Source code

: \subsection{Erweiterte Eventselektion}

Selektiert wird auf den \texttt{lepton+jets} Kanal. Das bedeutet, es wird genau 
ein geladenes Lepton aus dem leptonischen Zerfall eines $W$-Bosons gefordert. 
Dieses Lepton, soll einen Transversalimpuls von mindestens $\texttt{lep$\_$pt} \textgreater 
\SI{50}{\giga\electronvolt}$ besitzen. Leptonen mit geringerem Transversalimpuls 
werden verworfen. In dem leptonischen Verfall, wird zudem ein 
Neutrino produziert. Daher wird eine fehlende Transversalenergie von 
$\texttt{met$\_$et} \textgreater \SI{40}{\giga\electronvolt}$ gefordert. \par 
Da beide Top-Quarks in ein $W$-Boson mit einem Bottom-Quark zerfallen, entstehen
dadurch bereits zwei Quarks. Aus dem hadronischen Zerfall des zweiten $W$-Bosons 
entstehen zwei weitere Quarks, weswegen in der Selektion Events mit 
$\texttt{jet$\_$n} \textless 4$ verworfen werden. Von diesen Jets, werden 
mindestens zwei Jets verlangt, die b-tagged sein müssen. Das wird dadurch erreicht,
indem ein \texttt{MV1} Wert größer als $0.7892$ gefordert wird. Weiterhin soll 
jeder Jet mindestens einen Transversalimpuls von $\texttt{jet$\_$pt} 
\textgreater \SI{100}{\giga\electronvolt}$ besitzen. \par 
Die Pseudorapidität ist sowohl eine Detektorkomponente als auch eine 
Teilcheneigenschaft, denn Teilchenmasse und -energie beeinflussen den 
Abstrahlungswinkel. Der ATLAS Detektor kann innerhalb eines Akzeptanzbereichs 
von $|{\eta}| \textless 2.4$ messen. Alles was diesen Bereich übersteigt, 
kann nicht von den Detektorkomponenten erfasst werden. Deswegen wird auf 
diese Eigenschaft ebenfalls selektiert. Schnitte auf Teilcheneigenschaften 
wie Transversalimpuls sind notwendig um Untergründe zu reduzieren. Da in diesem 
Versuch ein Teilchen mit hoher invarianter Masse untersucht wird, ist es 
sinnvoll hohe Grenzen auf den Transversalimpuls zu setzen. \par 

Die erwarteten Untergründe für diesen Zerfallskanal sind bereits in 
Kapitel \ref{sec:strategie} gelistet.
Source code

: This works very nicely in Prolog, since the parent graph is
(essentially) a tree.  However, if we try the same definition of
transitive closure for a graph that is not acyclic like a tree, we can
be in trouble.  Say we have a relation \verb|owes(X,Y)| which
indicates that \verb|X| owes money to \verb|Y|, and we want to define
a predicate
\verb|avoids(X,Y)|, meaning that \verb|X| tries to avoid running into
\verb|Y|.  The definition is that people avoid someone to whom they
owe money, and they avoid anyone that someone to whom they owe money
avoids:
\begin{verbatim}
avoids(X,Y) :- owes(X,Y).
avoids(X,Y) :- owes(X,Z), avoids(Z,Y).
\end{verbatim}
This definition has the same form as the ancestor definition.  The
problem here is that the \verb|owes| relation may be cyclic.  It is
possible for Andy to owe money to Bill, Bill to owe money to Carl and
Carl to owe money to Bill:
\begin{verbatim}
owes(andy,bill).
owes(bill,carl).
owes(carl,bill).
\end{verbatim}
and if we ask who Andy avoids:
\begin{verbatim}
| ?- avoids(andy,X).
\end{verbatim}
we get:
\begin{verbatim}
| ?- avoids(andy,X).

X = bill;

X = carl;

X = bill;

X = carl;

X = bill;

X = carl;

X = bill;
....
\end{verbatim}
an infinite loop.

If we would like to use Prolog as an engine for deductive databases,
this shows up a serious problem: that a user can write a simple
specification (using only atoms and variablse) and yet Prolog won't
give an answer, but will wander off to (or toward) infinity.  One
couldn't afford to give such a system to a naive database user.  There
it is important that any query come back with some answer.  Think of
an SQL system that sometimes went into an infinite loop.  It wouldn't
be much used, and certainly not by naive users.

Exercise goal
Set down, exactly as they stand above, the lines starting with the line with "kann nicht von" and going on through the line with "a predicate", and no others.

Answer for this exercise
kann nicht von den Detektorkomponenten erfasst werden. Deswegen wird auf 
diese Eigenschaft ebenfalls selektiert. Schnitte auf Teilcheneigenschaften 
wie Transversalimpuls sind notwendig um Untergründe zu reduzieren. Da in diesem 
Versuch ein Teilchen mit hoher invarianter Masse untersucht wird, ist es 
sinnvoll hohe Grenzen auf den Transversalimpuls zu setzen. \par 

Die erwarteten Untergründe für diesen Zerfallskanal sind bereits in 
Kapitel \ref{sec:strategie} gelistet.
Source code

: This works very nicely in Prolog, since the parent graph is
(essentially) a tree.  However, if we try the same definition of
transitive closure for a graph that is not acyclic like a tree, we can
be in trouble.  Say we have a relation \verb|owes(X,Y)| which
indicates that \verb|X| owes money to \verb|Y|, and we want to define
a predicate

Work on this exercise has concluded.